Among the rest of the very solid cast, two performances absolutely must be mentioned. Timothy Busch (as outside marketer “Richard”) is wonderfully droll in his fervor for an ad campaign to push Thriveon, his slick re-branding of SP 925, and his deadpan reception of Phil’s suggestion that they try Surviveon instead is stunningly underplayed. Rhona Klein moves  unflappably from helpless to giddy, and finally to stoically accepting, as the old lady Meena meets and inspires in the Bon-Ton lingerie aisle.

The set is striking in stark black and white, and flexible enough to quickly accommodate the numerous scene changes.  However, the story would work just as well with a slight reduction in props (extraneous chairs, wastebaskets, etc.) and the changes might seem less chaotic with fewer items to move. However, this (like the faux-Dolly Parton intro) is a minor complaint, and really doesn’t materially detract from an overall fine and terribly funny production. Like many Twilight productions, Rx is not appropriate for children due to both language and several adult-themed moments.


Twilight Theater Company’s Rx is playing at the Performing Arts Theater, 7515 N. Brandon Avenue, Portland through Sunday, September 24th with performances at 8 P.M. Friday and Saturday and 3:00 P.M. on Sunday. There will be an additional performance at 8:00 P.M. on Thursday, September 21st.

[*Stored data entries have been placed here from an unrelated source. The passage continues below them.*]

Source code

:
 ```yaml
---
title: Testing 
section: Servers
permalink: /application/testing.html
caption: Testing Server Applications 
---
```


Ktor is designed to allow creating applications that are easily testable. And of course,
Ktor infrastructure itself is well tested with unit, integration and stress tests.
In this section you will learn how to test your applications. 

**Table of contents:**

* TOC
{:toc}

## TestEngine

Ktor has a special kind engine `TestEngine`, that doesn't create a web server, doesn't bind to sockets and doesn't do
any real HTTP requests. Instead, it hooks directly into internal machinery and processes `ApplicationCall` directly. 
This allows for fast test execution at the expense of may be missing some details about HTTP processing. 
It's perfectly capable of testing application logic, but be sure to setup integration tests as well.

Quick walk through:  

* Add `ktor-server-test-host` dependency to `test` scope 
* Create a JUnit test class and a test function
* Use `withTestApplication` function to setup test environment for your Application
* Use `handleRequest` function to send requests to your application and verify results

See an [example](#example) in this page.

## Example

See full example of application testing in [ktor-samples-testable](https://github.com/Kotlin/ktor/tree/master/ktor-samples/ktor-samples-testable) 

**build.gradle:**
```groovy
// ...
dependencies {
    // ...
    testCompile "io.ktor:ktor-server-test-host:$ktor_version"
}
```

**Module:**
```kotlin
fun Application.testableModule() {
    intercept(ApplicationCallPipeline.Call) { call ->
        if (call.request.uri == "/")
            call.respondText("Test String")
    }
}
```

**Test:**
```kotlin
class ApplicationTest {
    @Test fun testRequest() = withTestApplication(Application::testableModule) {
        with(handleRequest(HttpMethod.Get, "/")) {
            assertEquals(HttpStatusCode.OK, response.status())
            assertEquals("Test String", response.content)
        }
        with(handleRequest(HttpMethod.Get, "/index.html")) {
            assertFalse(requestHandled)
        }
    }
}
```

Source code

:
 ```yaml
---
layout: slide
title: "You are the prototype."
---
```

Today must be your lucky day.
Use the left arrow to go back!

Monday, September 11, 2017

Bag & Baggage Finally Opening “The Vault”

Kymberli Colbourne and Andrew Beck
Photo by Casey Campbell Photography


By Tina Arth

The long-anticipated opening of Bag & Baggage’s new performance space is finally here, and it was definitely worth the wait. Artistic Director Scott Palmer’s choice to present Rebecca Gilman’s Spinning Into Butter for the inaugural show is truly inspired. The theater company’s motto: “Real. Provocative. Theatre.” takes on new shades of meaning when an overwhelmingly white, upper middle class audience spends 2+ hours watching a play about white people who are grappling with racism without actually interacting with any people of color. Capitalizing on the flexibility of the company’s new space (btw, The Vault is awesome!), the production is done as theatre in the round, which drives home even more powerfully the ethnic homogeneity of the audience – while watching the play, each of the four sections can simultaneously observe the faces of 75% of the people in the room.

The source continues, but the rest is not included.